CFLPA desires more continuity in player contracts under new CBA

Photo courtesy: CFLPA

The Canadian Football League’s collective bargaining agreement is set to expire in May 2022, providing the league with an opportunity to address the issue of player transiency that has become a common complaint among fans.

Canadian Football League Players’ Association (CFLPA) executive director Brian Ramsay told 3DownNation in a recent telephone interview that players would “certainly prefer more continuity in their contracts,” provided that teams chose to honour them.

“Our members that have had long careers with one team have also had a great impact in their communities and of course it’s beneficial for the team and the league as well,” said Ramsay.

The CFL declined 3DownNation’s interview request to discuss this issue with commissioner Randy Ambrosie.

“The challenge is it just can’t be a one-way commitment. Our membership wants a higher level of certainty. The players want to not only make an impact on the field, but also off the field in the communities, and that takes a mutual commitment and we need to work with the CFL to find a solution to that,” said Ramsay.

Veteran players were permitted to sign one-year contracts for the first time when a new CBA was ratified in June 2014. The change was trumpeted by the CFLPA’s leadership at the time who believed that the elimination of mandatory option-year clauses would increase salaries.
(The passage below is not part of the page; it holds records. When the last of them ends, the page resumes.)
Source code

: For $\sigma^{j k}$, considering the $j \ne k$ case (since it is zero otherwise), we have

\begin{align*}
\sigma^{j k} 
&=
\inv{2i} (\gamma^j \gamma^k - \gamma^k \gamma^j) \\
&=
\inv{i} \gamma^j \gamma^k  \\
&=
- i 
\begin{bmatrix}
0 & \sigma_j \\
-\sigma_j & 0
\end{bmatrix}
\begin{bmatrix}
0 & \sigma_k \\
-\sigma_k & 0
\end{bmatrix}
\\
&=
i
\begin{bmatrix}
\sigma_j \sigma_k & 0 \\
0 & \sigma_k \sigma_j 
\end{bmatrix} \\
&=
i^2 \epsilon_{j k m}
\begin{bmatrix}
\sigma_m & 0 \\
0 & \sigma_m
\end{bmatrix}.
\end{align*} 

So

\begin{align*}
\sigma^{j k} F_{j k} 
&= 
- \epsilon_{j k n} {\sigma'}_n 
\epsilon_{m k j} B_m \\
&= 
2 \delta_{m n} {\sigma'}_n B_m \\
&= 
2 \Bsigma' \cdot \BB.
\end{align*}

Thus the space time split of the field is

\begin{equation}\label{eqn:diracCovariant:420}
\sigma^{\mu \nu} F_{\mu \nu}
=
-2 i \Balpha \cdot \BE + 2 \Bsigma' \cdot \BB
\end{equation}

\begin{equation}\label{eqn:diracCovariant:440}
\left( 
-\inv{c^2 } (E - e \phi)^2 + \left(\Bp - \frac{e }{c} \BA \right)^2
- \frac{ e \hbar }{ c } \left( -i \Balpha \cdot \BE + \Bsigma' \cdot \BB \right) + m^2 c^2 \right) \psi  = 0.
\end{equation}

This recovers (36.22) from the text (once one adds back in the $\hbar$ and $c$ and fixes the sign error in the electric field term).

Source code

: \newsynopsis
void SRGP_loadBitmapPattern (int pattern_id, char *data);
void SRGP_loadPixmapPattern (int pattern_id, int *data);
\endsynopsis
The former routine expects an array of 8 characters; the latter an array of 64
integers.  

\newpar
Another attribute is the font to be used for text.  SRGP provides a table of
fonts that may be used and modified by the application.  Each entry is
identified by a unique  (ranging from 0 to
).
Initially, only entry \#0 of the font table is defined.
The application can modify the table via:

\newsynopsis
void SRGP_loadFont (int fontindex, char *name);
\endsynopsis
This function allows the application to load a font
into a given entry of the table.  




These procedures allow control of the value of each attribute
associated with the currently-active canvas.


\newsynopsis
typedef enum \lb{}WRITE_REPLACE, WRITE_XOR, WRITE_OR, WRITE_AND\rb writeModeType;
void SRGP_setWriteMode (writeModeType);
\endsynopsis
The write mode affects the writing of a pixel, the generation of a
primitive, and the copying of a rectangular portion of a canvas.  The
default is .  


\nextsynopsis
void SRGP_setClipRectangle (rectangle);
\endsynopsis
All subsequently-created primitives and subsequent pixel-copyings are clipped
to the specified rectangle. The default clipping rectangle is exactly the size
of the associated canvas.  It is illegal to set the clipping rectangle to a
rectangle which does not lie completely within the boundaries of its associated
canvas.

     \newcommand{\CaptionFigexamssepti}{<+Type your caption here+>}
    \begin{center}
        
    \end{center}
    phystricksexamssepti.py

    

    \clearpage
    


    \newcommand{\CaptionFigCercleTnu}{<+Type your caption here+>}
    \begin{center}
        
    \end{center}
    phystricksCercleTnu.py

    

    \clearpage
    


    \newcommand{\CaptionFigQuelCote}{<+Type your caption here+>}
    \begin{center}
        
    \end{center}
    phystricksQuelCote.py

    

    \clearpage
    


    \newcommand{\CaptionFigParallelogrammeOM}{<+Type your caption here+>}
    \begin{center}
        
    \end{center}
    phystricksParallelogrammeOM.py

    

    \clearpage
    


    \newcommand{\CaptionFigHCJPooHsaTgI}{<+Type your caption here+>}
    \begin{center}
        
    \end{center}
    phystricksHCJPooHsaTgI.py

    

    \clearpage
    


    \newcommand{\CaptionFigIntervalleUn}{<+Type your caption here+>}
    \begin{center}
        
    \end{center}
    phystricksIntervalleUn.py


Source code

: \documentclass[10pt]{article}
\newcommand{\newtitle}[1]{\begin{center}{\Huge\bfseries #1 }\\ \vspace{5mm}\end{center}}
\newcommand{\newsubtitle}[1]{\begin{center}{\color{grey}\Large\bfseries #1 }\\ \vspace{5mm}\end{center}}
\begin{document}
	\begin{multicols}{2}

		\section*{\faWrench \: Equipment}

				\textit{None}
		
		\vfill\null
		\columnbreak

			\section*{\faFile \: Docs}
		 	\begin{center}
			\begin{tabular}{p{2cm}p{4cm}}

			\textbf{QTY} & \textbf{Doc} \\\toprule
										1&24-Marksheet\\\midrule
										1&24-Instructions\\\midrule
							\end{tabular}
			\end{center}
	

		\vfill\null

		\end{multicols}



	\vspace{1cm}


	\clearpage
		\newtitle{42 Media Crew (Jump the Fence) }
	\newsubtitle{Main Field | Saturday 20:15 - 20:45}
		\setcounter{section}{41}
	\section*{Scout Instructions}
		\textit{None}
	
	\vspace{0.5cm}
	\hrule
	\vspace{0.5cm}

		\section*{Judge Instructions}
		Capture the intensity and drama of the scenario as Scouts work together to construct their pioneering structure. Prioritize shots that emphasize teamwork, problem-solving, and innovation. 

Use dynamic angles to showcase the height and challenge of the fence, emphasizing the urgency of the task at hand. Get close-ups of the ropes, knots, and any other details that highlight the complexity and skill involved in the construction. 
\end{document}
The results have been disastrous for the league, players, and fans. Free agent lists have grown to comical lengths with hundreds of players eligible to hit the open market each year, many of whom are household names. The few players who sign long-term contracts are at constant risk of facing pay cuts or getting released.

“In reality, there is no such thing as a contract longer than one year as the teams have the ability to change the terms or cancel the contract. That is common practice in our league. Players are signing one-year deals because there is really no such thing as anything longer in our league when you look at how a multiyear contract is now treated,” said Ramsay.

Ramsay indicated that the players are currently holding internal discussions to determine how they’ll approach CBA negotiations this off-season. He believes it’s too early to identify their top priorities, but said that the desire to sign long-term contracts has been a point of discussion for a long time.

“There needs to be continuity and that takes a commitment from both sides. This is something that we’ve discussed with the CFL over the last few years and it’s about finding that right solution, to find that commitment,” said Ramsay.

NFL and NBA players cannot become unrestricted free agents until they have accrued four years of service. For MLB players, that number grows to six years. It takes NHL players the longest to qualify for unrestricted free agency — they must have seven years of service or have reached the age of 27.

In the CFL, it’s commonplace for a player to sign their first contract just before training camp and become an unrestricted free agent after the following season. I’ve suggested in the past that the league should embrace restricted free agency, but that’s just one way to end the league’s issues with player transiency.

“There are solutions that work in other leagues. We are not saying that you have to take one solution and place it in as-is, but you can look at other leagues and use elements that work for what we’re trying to do. I’m a big believer in that it has to be developed into our system,” said Ramsay.

The CFL thrives when fans are able to identify with players who root themselves firmly in their local community. The accessibility of players is what differentiates the CFL from the NFL in how they visit schools, sign autographs, and interact with fans.

“Our members tell us all the time how much they enjoy their community work. As a membership across the country, we want to have that impact and expand it much further. I think it speaks as well to different aspects of the league and growing the fan base with player recognition, jersey sales, and merchandise sales, which are all equally beneficial items to the players, teams, and league,” said Ramsay.

“All we’re seeking from a players’ perspective is to make it a mutual investment. We’ll invest into the team and into the community but there has to be a commitment from the teams as well. When we find that, you will see growth in the game and more fans in the stands.”

John Hodge is a Canadian football reporter based in Winnipeg.